Task objective
Where a line below holds the string "částky", copy that line.

[[ Provided material open ]]

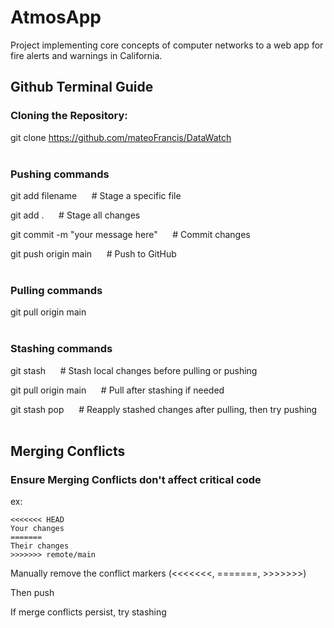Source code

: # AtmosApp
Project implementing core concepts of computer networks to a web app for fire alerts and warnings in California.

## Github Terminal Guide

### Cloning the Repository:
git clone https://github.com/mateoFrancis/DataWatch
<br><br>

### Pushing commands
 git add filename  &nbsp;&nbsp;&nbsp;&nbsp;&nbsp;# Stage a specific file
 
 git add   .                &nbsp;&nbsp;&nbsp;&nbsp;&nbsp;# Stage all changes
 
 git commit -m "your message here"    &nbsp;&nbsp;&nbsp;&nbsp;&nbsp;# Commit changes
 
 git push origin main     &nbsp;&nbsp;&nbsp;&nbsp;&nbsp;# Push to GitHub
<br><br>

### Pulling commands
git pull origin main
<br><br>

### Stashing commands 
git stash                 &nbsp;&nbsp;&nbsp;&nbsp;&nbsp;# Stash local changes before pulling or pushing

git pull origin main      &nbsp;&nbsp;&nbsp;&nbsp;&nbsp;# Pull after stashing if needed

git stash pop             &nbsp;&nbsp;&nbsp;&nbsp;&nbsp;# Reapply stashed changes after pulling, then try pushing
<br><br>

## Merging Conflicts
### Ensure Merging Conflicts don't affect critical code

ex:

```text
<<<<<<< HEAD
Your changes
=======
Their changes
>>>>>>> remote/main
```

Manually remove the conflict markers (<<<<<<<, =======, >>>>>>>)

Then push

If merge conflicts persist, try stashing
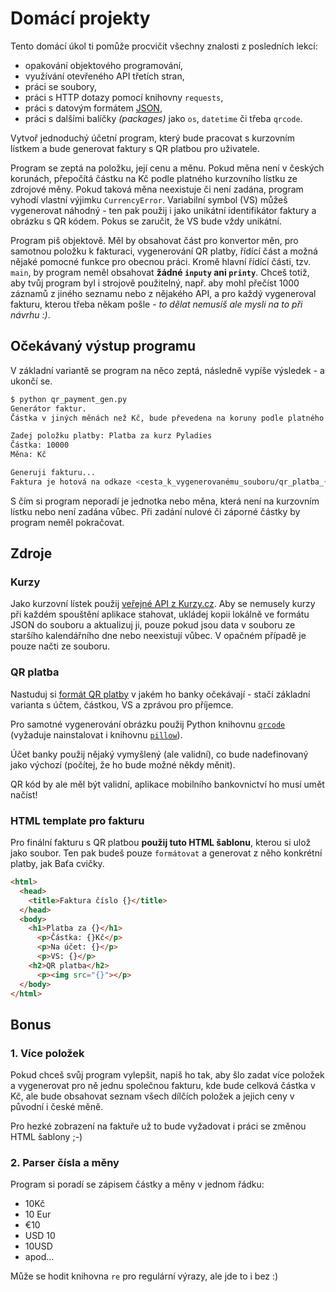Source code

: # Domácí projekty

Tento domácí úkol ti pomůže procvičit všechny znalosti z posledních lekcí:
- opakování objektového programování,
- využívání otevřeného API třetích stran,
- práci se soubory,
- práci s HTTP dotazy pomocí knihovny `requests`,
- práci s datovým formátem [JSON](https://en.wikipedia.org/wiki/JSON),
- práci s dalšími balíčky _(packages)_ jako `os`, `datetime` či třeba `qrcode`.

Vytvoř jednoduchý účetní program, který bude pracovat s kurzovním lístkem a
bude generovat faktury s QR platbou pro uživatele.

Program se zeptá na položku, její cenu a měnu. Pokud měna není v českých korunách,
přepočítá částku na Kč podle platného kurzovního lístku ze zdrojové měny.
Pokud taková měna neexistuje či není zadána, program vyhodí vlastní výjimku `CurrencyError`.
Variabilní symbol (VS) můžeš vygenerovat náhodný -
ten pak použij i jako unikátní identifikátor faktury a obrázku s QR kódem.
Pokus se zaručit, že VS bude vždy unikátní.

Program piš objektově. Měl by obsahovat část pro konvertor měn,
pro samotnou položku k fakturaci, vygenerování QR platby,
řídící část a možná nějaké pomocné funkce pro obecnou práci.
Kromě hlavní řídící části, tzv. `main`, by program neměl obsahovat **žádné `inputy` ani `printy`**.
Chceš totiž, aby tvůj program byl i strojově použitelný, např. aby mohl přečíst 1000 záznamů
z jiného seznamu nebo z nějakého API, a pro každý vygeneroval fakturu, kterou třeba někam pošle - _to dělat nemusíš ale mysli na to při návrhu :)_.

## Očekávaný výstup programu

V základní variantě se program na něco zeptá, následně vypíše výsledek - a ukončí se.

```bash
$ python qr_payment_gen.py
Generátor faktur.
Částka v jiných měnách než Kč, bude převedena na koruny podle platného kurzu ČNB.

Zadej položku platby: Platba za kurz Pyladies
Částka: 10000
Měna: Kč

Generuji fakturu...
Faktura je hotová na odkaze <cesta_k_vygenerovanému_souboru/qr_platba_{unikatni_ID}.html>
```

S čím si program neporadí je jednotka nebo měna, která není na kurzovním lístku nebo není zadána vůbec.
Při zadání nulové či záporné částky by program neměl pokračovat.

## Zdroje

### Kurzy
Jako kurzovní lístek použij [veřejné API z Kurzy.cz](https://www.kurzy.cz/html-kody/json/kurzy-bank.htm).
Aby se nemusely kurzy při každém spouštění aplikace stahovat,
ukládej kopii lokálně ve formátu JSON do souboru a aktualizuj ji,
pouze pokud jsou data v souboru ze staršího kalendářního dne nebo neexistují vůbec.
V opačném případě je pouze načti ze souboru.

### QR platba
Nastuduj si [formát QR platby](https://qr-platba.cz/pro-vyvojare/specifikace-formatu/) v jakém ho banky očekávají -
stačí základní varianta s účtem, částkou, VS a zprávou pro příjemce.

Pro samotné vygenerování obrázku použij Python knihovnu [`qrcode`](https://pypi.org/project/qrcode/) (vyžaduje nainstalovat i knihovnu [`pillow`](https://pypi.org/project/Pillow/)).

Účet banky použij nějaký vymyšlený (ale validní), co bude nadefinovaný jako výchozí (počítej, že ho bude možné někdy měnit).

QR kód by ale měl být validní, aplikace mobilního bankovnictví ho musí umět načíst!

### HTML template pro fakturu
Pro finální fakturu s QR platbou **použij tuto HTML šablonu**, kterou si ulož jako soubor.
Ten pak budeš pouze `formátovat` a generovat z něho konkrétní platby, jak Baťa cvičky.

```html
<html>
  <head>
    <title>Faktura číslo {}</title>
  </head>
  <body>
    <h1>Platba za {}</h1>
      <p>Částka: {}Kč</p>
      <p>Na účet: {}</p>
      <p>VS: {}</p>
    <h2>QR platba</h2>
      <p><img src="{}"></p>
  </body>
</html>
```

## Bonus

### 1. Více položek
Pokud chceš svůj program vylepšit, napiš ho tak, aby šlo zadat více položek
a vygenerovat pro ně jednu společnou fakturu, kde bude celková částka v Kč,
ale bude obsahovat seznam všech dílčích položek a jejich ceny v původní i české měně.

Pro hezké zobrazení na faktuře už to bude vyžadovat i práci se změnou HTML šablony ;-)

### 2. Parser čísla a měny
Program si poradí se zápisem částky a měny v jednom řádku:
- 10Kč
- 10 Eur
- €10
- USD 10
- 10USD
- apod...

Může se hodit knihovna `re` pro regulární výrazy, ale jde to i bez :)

[[ Provided material closed ]]
[[ Provided material open ]]

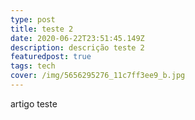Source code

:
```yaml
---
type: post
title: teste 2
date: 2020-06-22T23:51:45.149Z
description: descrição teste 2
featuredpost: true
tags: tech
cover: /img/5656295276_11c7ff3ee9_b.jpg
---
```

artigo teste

[[ Provided material closed ]]
[[ Provided material open ]]

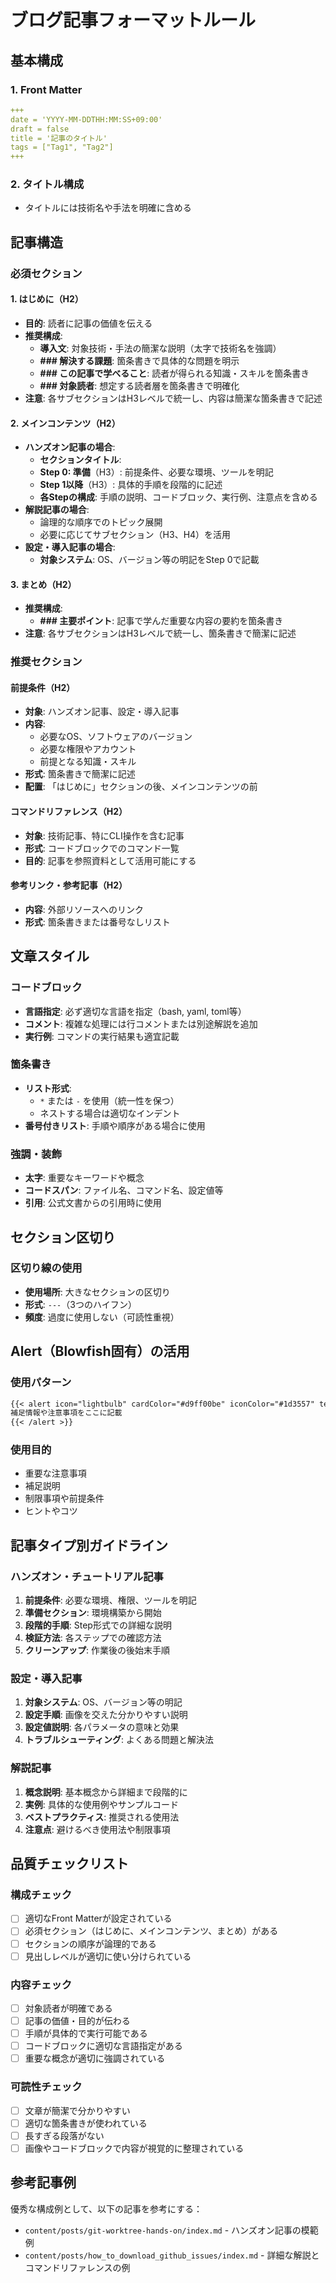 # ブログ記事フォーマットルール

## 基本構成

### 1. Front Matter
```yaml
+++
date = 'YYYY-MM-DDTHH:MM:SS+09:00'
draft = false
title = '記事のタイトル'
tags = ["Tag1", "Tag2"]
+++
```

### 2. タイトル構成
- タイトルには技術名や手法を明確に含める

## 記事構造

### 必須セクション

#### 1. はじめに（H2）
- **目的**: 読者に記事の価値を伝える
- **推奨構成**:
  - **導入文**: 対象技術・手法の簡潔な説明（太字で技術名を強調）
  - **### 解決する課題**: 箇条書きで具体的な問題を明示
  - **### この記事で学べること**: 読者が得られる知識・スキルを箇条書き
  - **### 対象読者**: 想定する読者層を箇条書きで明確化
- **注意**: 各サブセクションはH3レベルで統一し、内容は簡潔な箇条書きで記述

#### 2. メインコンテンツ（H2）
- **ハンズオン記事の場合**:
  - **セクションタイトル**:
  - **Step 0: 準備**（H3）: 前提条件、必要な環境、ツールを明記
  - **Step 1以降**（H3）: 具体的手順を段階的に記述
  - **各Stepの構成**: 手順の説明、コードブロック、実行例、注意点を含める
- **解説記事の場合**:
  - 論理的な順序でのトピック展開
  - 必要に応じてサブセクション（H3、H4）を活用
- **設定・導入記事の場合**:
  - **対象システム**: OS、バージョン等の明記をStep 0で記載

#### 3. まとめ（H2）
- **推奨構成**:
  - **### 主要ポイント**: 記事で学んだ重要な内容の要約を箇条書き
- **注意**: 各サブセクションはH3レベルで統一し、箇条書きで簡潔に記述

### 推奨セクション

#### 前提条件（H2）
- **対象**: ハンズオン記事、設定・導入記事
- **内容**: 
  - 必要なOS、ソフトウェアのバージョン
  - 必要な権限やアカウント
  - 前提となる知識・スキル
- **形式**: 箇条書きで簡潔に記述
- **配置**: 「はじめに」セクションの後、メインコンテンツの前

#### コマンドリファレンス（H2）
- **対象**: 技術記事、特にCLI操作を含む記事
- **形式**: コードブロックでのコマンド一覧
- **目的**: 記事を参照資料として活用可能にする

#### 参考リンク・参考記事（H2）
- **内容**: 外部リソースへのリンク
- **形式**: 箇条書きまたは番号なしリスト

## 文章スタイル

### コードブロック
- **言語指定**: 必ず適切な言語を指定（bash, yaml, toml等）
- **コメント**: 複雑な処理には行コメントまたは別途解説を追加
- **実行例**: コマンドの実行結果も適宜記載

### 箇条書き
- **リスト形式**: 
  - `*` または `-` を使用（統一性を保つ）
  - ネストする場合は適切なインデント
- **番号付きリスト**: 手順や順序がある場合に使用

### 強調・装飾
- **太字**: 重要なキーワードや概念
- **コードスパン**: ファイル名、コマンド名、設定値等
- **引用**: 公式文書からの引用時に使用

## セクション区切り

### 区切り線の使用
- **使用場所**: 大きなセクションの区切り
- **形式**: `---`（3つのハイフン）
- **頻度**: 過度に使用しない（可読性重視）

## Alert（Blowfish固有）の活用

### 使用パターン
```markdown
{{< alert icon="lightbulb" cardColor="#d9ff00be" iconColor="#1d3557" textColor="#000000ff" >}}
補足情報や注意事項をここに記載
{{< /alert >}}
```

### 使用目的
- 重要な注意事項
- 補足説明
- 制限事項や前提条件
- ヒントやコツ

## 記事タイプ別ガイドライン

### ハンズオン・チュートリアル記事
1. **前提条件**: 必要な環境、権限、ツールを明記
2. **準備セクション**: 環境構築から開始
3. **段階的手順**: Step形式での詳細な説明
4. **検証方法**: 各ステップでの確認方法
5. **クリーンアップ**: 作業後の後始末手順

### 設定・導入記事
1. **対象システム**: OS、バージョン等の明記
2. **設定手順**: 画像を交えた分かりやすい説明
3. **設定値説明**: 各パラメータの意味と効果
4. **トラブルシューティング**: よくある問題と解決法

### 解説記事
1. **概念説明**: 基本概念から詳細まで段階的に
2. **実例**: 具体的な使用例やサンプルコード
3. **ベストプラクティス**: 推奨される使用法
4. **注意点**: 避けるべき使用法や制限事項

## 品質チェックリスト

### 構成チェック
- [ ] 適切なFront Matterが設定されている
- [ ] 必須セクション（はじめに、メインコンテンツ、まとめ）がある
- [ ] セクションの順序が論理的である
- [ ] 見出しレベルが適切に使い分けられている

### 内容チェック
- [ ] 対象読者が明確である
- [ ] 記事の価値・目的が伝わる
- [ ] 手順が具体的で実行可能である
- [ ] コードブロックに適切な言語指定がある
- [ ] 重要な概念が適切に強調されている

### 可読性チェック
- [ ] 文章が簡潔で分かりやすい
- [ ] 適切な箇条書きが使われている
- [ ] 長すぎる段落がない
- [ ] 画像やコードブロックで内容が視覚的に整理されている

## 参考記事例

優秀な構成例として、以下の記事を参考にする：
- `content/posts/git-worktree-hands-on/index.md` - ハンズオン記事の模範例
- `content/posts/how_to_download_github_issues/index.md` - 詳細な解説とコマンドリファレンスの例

[[ Provided material closed ]]

Result for this task
Při zadání nulové či záporné částky by program neměl pokračovat.
Program si poradí se zápisem částky a měny v jednom řádku:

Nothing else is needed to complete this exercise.